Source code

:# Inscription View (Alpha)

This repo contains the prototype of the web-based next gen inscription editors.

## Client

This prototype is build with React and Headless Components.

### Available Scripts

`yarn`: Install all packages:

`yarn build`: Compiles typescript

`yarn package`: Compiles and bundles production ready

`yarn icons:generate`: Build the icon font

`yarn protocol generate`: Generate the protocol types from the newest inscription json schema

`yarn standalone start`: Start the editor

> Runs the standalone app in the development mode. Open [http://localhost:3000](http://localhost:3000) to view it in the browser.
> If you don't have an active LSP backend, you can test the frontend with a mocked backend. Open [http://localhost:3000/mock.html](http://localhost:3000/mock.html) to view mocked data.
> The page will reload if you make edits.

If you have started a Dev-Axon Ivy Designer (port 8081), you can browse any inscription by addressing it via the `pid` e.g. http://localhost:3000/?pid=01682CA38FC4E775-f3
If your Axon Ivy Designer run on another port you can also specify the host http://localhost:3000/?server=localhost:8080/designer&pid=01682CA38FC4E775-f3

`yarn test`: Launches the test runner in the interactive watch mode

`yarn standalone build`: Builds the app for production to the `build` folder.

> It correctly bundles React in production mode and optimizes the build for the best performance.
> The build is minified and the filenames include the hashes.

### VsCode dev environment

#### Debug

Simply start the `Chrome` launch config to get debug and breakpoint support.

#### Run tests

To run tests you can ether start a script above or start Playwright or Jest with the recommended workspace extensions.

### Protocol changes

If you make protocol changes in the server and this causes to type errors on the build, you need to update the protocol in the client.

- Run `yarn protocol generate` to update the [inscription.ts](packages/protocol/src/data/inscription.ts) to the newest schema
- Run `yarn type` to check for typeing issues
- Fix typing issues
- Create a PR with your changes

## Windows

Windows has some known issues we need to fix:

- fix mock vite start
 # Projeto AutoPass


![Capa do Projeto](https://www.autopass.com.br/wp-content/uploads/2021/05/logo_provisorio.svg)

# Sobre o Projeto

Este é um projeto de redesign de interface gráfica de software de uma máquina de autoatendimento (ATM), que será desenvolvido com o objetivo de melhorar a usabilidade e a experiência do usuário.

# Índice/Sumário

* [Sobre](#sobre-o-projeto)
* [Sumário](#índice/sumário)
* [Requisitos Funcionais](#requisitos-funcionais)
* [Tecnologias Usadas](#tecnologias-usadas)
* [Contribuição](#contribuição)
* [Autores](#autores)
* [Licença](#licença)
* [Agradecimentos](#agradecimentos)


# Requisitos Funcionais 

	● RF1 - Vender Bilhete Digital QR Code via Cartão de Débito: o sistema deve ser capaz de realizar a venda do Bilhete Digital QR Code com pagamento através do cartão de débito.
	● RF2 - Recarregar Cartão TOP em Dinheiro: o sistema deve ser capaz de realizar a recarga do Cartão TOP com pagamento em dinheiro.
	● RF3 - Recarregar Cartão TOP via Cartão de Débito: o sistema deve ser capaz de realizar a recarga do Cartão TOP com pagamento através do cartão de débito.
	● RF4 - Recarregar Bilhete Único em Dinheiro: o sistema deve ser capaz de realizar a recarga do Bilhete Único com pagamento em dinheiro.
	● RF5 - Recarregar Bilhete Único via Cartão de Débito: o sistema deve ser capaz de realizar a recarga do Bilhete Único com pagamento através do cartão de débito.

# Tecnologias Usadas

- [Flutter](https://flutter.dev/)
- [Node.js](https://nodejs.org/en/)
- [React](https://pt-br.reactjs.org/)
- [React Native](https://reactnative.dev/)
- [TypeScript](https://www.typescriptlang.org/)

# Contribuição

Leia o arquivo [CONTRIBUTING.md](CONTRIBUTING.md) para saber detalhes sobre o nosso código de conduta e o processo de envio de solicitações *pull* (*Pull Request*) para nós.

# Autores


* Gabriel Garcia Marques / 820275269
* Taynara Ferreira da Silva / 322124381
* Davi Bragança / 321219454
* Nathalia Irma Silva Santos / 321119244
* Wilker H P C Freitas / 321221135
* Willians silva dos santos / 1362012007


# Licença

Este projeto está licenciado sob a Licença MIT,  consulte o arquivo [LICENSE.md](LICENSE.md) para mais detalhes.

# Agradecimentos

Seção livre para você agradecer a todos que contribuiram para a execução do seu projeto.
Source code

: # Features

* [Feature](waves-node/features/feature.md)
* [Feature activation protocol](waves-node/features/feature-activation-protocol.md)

§ **What the exercise asks**
The material above must be written out again in full, exactly.

§ **Response to this exercise**
Source code

:# Inscription View (Alpha)

This repo contains the prototype of the web-based next gen inscription editors.

## Client

This prototype is build with React and Headless Components.

### Available Scripts

`yarn`: Install all packages:

`yarn build`: Compiles typescript

`yarn package`: Compiles and bundles production ready

`yarn icons:generate`: Build the icon font

`yarn protocol generate`: Generate the protocol types from the newest inscription json schema

`yarn standalone start`: Start the editor

> Runs the standalone app in the development mode. Open [http://localhost:3000](http://localhost:3000) to view it in the browser.
> If you don't have an active LSP backend, you can test the frontend with a mocked backend. Open [http://localhost:3000/mock.html](http://localhost:3000/mock.html) to view mocked data.
> The page will reload if you make edits.

If you have started a Dev-Axon Ivy Designer (port 8081), you can browse any inscription by addressing it via the `pid` e.g. http://localhost:3000/?pid=01682CA38FC4E775-f3
If your Axon Ivy Designer run on another port you can also specify the host http://localhost:3000/?server=localhost:8080/designer&pid=01682CA38FC4E775-f3

`yarn test`: Launches the test runner in the interactive watch mode

`yarn standalone build`: Builds the app for production to the `build` folder.

> It correctly bundles React in production mode and optimizes the build for the best performance.
> The build is minified and the filenames include the hashes.

### VsCode dev environment

#### Debug

Simply start the `Chrome` launch config to get debug and breakpoint support.

#### Run tests

To run tests you can ether start a script above or start Playwright or Jest with the recommended workspace extensions.

### Protocol changes

If you make protocol changes in the server and this causes to type errors on the build, you need to update the protocol in the client.

- Run `yarn protocol generate` to update the [inscription.ts](packages/protocol/src/data/inscription.ts) to the newest schema
- Run `yarn type` to check for typeing issues
- Fix typing issues
- Create a PR with your changes

## Windows

Windows has some known issues we need to fix:

- fix mock vite start
 # Projeto AutoPass


![Capa do Projeto](https://www.autopass.com.br/wp-content/uploads/2021/05/logo_provisorio.svg)

# Sobre o Projeto

Este é um projeto de redesign de interface gráfica de software de uma máquina de autoatendimento (ATM), que será desenvolvido com o objetivo de melhorar a usabilidade e a experiência do usuário.

# Índice/Sumário

* [Sobre](#sobre-o-projeto)
* [Sumário](#índice/sumário)
* [Requisitos Funcionais](#requisitos-funcionais)
* [Tecnologias Usadas](#tecnologias-usadas)
* [Contribuição](#contribuição)
* [Autores](#autores)
* [Licença](#licença)
* [Agradecimentos](#agradecimentos)


# Requisitos Funcionais 

	● RF1 - Vender Bilhete Digital QR Code via Cartão de Débito: o sistema deve ser capaz de realizar a venda do Bilhete Digital QR Code com pagamento através do cartão de débito.
	● RF2 - Recarregar Cartão TOP em Dinheiro: o sistema deve ser capaz de realizar a recarga do Cartão TOP com pagamento em dinheiro.
	● RF3 - Recarregar Cartão TOP via Cartão de Débito: o sistema deve ser capaz de realizar a recarga do Cartão TOP com pagamento através do cartão de débito.
	● RF4 - Recarregar Bilhete Único em Dinheiro: o sistema deve ser capaz de realizar a recarga do Bilhete Único com pagamento em dinheiro.
	● RF5 - Recarregar Bilhete Único via Cartão de Débito: o sistema deve ser capaz de realizar a recarga do Bilhete Único com pagamento através do cartão de débito.

# Tecnologias Usadas

- [Flutter](https://flutter.dev/)
- [Node.js](https://nodejs.org/en/)
- [React](https://pt-br.reactjs.org/)
- [React Native](https://reactnative.dev/)
- [TypeScript](https://www.typescriptlang.org/)

# Contribuição

Leia o arquivo [CONTRIBUTING.md](CONTRIBUTING.md) para saber detalhes sobre o nosso código de conduta e o processo de envio de solicitações *pull* (*Pull Request*) para nós.

# Autores


* Gabriel Garcia Marques / 820275269
* Taynara Ferreira da Silva / 322124381
* Davi Bragança / 321219454
* Nathalia Irma Silva Santos / 321119244
* Wilker H P C Freitas / 321221135
* Willians silva dos santos / 1362012007


# Licença

Este projeto está licenciado sob a Licença MIT,  consulte o arquivo [LICENSE.md](LICENSE.md) para mais detalhes.

# Agradecimentos

Seção livre para você agradecer a todos que contribuiram para a execução do seu projeto.
Source code

: # Features

* [Feature](waves-node/features/feature.md)
* [Feature activation protocol](waves-node/features/feature-activation-protocol.md)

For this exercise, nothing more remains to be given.